RÉFLEXIONS pour Jn 8:51-59

Pour une raison ou une autre, il nous semble souvent inconvenant et dépourvu de tact de témoigner de notre foi. Nous arrivons encore à dire que nous croyons en Dieu et que nous allons à l’église. Mais dès qu’il est question des vérités de la foi, nous devenons étonnamment timides. Fait révélateur, nous pouvons discuter avec acharnement avec nos frères et sœurs dans la foi, tandis que, dans une conversation avec un incroyant, nous avons tellement envie d’éviter tous les sujets délicats et de dire : « Eh bien, c’est une question difficile... À vrai dire, je ne sais pas... » Jésus parle avec fermeté : « Si je disais que je ne le connais pas, je serais, comme vous, un menteur. » On pourrait y voir une affirmation bien présomptueuse : je connais le Père lui-même ! Mais la fausse modestie est totalement étrangère à Jésus.
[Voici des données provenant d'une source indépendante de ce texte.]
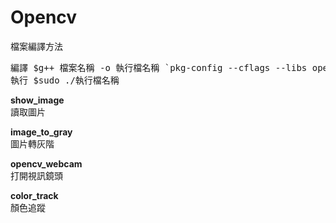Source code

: # Opencv
檔案編譯方法
<pre>
編譯 $g++ 檔案名稱 -o 執行檔名稱 `pkg-config --cflags --libs opencv`
執行 $sudo ./執行檔名稱
</pre>


<b>show_image</b>
<br>讀取圖片</br>

<b>image_to_gray</b>
<br>圖片轉灰階</br>

<b>opencv_webcam</b>
<br>打開視訊鏡頭</br>

<b>color_track</b>
<br>顏色追蹤</br>
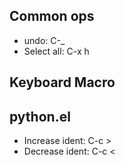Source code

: ## Common ops
* undo: C-_
* Select all: C-x h

## Keyboard Macro

## python.el
* Increase ident: C-c >
* Decrease ident: C-c <
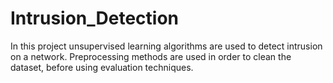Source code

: # Intrusion_Detection

In this project unsupervised learning algorithms are used to detect intrusion on a network.
Preprocessing methods are used in order to clean the dataset, before using evaluation techniques.
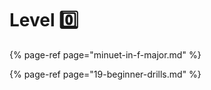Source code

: # Level 0️⃣

{% page-ref page="minuet-in-f-major.md" %}

{% page-ref page="19-beginner-drills.md" %}







 

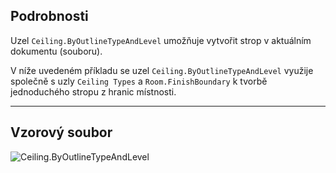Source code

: ## Podrobnosti
Uzel `Ceiling.ByOutlineTypeAndLevel` umožňuje vytvořit strop v aktuálním dokumentu (souboru).

V níže uvedeném příkladu se uzel `Ceiling.ByOutlineTypeAndLevel` využije společně s uzly `Ceiling Types` a `Room.FinishBoundary` k tvorbě jednoduchého stropu z hranic místnosti.

___
## Vzorový soubor

![Ceiling.ByOutlineTypeAndLevel](./Revit.Elements.Ceiling.ByOutlineTypeAndLevel(outlineCurves,%20ceilingType,%20level)_img.jpg)
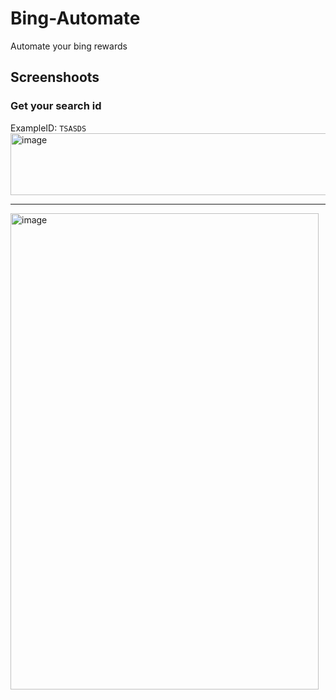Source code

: # Bing-Automate 
Automate your bing rewards 

## Screenshoots
### Get your search id 
ExampleID: `TSASDS`
<img width="505" height="99" alt="image" src="https://github.com/user-attachments/assets/7aa1b018-f257-4a07-a07f-400c6bba296e" />

---

<img width="493" height="762" alt="image" src="https://github.com/user-attachments/assets/31ff259b-e1fe-4cc0-980e-5fb2efc8a889" />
Il ne dit que la vérité et ne cherche pas à « ménager la sensibilité » de ceux qui pourraient ne pas être « prêts » à l’entendre.

Qu’est-ce que cela signifie pour nous ? Lorsque nous connaissons fermement l’enseignement de l’Église, nous n’avons pas le droit d’arrondir les angles et de dire que nous ne savons pas, que nous ne sommes pas sûrs ou que nous ne faisions que passer. Refuser de témoigner de la vérité, c’est déjà mentir.